I'm currently using Processing for a small project, however I'm not liking the text-editor that comes with it. I use vim to write all of my code. I've found where the .pde file are and I've been editing them from vim and then I'm reopening them and running them (it takes a lot to reload the script and running it). That's why I want a solution where I can compile everything from the terminal.
On close inspection I've found the processing-java file that supposedly compiles and runs a sketch. However whatever arguments I supply it, it keeps on spitting the help page. This is an example on how I'm running them.
(PS: I made a script that runs processing-java and added it to /usr/bin)
processing-java --sketch=/home/george/sketchbook/testproject --output=/tmp/processing/test --force --run
Can anyone help me please run my sketchs from the terminal?

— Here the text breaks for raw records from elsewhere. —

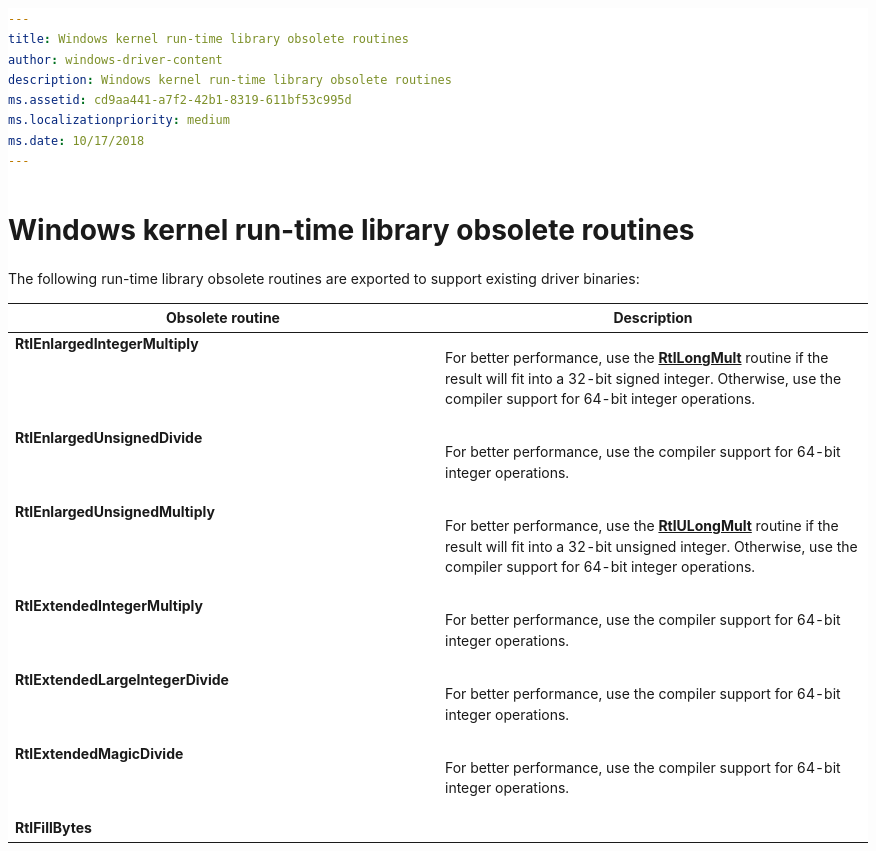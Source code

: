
 ```yaml
---
title: Windows kernel run-time library obsolete routines
author: windows-driver-content
description: Windows kernel run-time library obsolete routines
ms.assetid: cd9aa441-a7f2-42b1-8319-611bf53c995d
ms.localizationpriority: medium
ms.date: 10/17/2018
---
```


# Windows kernel run-time library obsolete routines


The following run-time library obsolete routines are exported to support existing driver binaries:

<table>
<colgroup>
<col width="50%" />
<col width="50%" />
</colgroup>
<thead>
<tr class="header">
<th>Obsolete routine</th>
<th>Description</th>
</tr>
</thead>
<tbody>
<tr class="odd">
<td><strong>RtlEnlargedIntegerMultiply</strong></td>
<td><p>For better performance, use the <a href="https://msdn.microsoft.com/library/windows/hardware/hh451490" data-raw-source="[&lt;strong&gt;RtlLongMult&lt;/strong&gt;](https://msdn.microsoft.com/library/windows/hardware/hh451490)"><strong>RtlLongMult</strong></a> routine if the result will fit into a 32-bit signed integer. Otherwise, use the compiler support for 64-bit integer operations.</p></td>
</tr>
<tr class="even">
<td><strong>RtlEnlargedUnsignedDivide</strong></td>
<td><p>For better performance, use the compiler support for 64-bit integer operations.</p></td>
</tr>
<tr class="odd">
<td><strong>RtlEnlargedUnsignedMultiply</strong></td>
<td><p>For better performance, use the <a href="https://msdn.microsoft.com/library/windows/hardware/hh451490" data-raw-source="[&lt;strong&gt;RtlULongMult&lt;/strong&gt;](https://msdn.microsoft.com/library/windows/hardware/hh451490)"><strong>RtlULongMult</strong></a> routine if the result will fit into a 32-bit unsigned integer. Otherwise, use the compiler support for 64-bit integer operations.</p></td>
</tr>
<tr class="even">
<td><strong>RtlExtendedIntegerMultiply</strong></td>
<td><p>For better performance, use the compiler support for 64-bit integer operations.</p></td>
</tr>
<tr class="odd">
<td><strong>RtlExtendedLargeIntegerDivide</strong></td>
<td><p>For better performance, use the compiler support for 64-bit integer operations.</p></td>
</tr>
<tr class="even">
<td><strong>RtlExtendedMagicDivide</strong></td>
<td><p>For better performance, use the compiler support for 64-bit integer operations.</p></td>
</tr>
<tr class="odd">
<td><strong>RtlFillBytes</strong></td>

I managed to do it by creating a bash script called pjava and the code is as follow if anyone is having this question:
#!/bin/bash
rm -rf /tmp/processing
mkdir /tmp/processing
/home/euler/Desktop/processing-2.0b8/processing-java --output=/tmp/processing/ --force --sketch=$1 --run
And the way I run it is as follow:
If I am inside a folder called project
, I run pjava ../project
and project.pde will get compiled and run.
I know that this is late, but a simpler way would be to do it like this (assuming processing-java is in your path).processing-java --sketch=$PWD --run
and add it to an alias:alias pjava='processing-java --sketch=$PWD --run
You can also just keep the processing app open and use any editor.
When you save the changes in say VS code (I have the processing extension but don't think that does anything but syntax highlighting), it will show in the processing app and you can run it from there. Having a script is nice, but processing's visual interface is handy too.